Dissolved gas flotation method has been developed to remove inclusions in molten steel. The principle is that bubbles formed on inclusions by vacuum treatment of nitrogen or hydrogen supersaturated molten steel can carry the inclusions to slag. A kinetic model was constructed to analyze the bubble growth and floating behavior during the degassing process of the method, and its accuracy was verified by related experiments. The results show that pretreatment pressure, bubble nucleation depth and gas type have significant effects on bubble growth and floating, while vacuum treatment pressure and inclusion radius have little effects on it. The growth rate and floating velocity of bubbles increase with the increase of pretreatment pressure or the decrease of bubble nucleation depth.

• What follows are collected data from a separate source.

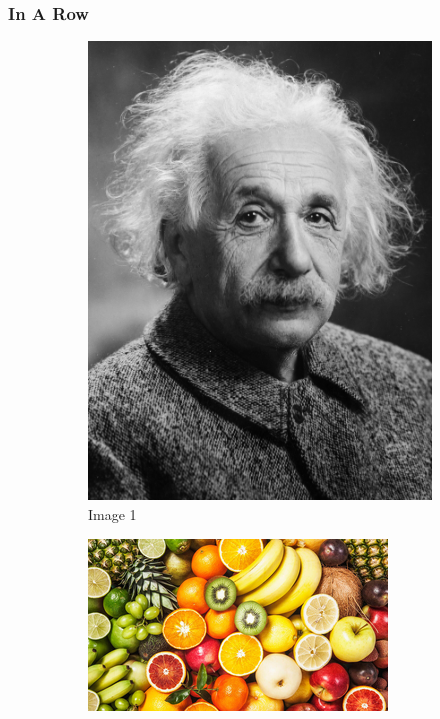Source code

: \documentclass[twocolumn]{article}
\begin{document}
\subsubsection{In A Row}
\begin{figure}[htbp]
     \centering
     \begin{subfigure}{0.3\columnwidth}
         \centering
         \includegraphics[width=\columnwidth]{Images/Albert_Einstein.png}
         \caption{Image 1}
     \end{subfigure}
     \hfill
     \begin{subfigure}{0.3\columnwidth}
         \centering
         \includegraphics[width=\columnwidth]{Images/Fruits.png}

\end{subfigure}
\end{figure}
\end{document}
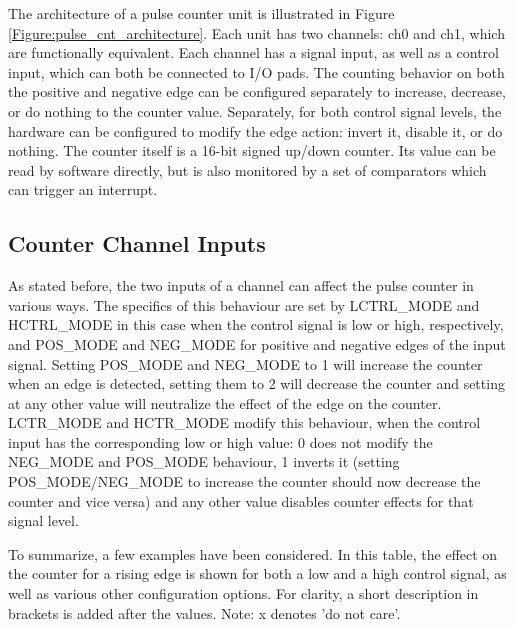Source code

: \documentclass[main\_\_EN.tex]{subfiles}
\begin{document}
The architecture of a pulse counter unit is illustrated in Figure \ref{Figure:pulse_cnt_architecture}. Each unit has two channels: ch0 and ch1, which are functionally equivalent. Each channel has a signal input, as well as a control input, which can both be connected to I/O pads. The counting behavior on both the positive and negative edge can be configured separately to increase, decrease, or do nothing to the counter value. Separately, for both control signal levels, the hardware can be configured to modify the edge action: invert it, disable it, or do nothing. The counter itself is a 16-bit signed up/down counter. Its value can be read by software directly, but is also monitored by a set of comparators which can trigger an interrupt.

\subsection{Counter Channel Inputs}
As stated before, the two inputs of a channel can affect the pulse counter in various ways. The specifics of this behaviour are set by LCTRL\_MODE and HCTRL\_MODE in this case when the control signal is low or high, respectively, and POS\_MODE and NEG\_MODE for positive and negative edges of the input signal. Setting POS\_MODE and NEG\_MODE to 1 will increase the counter when an edge is detected, setting them to 2 will decrease the counter and setting at any other value will neutralize the effect of the edge on the counter. LCTR\_MODE and HCTR\_MODE modify this behaviour, when the control input has the corresponding low or high value: 0 does not modify the NEG\_MODE and POS\_MODE behaviour, 1 inverts it (setting POS\_MODE/NEG\_MODE to increase the counter should now decrease the counter and vice versa) and any other value disables counter effects for that signal level.

To summarize, a few examples have been considered. In this table, the effect on the counter for a rising edge is shown for both a low and a high control signal, as well as various other configuration options. For clarity, a short description in brackets is added after the values. Note: x denotes 'do not care'.
\end{document}
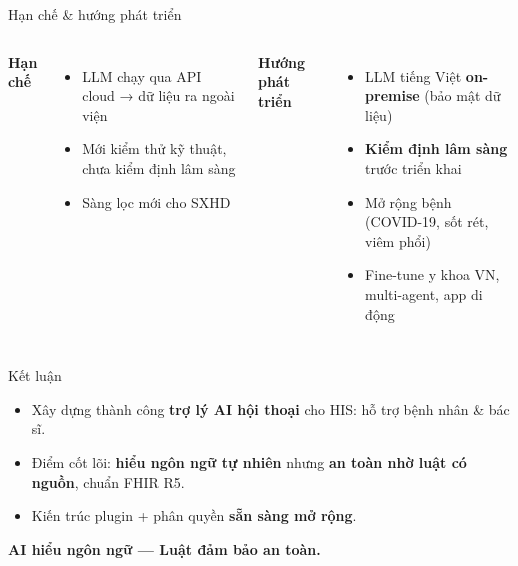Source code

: \documentclass[aspectratio=169,t]{beamer}
\begin{document}
\begin{frame}{Hạn chế \& hướng phát triển}
  \small
  \begin{columns}[t]
      \textbf{\color{hustprimary}Hạn chế}
      \begin{itemize}
        \item LLM chạy qua API cloud → dữ liệu ra ngoài viện
        \item Mới kiểm thử kỹ thuật, chưa kiểm định lâm sàng
        \item Sàng lọc mới cho SXHD
      \end{itemize}
      \textbf{\color{hustprimary}Hướng phát triển}
      \begin{itemize}
        \item LLM tiếng Việt \textbf{on-premise} (bảo mật dữ liệu)
        \item \textbf{Kiểm định lâm sàng} trước triển khai
        \item Mở rộng bệnh (COVID-19, sốt rét, viêm phổi)
        \item Fine-tune y khoa VN, multi-agent, app di động
      \end{itemize}
  \end{columns}
\end{frame}

\begin{frame}{Kết luận}
  \begin{itemize}
    \item Xây dựng thành công \textbf{trợ lý AI hội thoại} cho HIS: hỗ trợ bệnh nhân \& bác sĩ.
    \item Điểm cốt lõi: \textbf{hiểu ngôn ngữ tự nhiên} nhưng \textbf{an toàn nhờ luật có nguồn}, chuẩn FHIR R5.
    \item Kiến trúc plugin + phân quyền \textbf{sẵn sàng mở rộng}.
  \end{itemize}
  \vspace{0.3cm}
  \begin{center}\color{hustprimary}\large\textbf{AI hiểu ngôn ngữ — Luật đảm bảo an toàn.}\end{center}
\end{frame}

\hustthankyou
\end{document}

The growth rate and floating velocity of hydrogen bubbles are much larger than those of nitrogen bubbles. Calculation results indicate that the diameters of the bubbles are mostly 0.2–10 mm during floating process via this method. Moreover, the distribution of the bubbles nucleating on the inclusions is dispersive. In addition to the bubbles carrying inclusions to slag directly, these dispersive fine bubbles have a high probability of inclusion adhesion resulting in an improvement of the inclusion removal.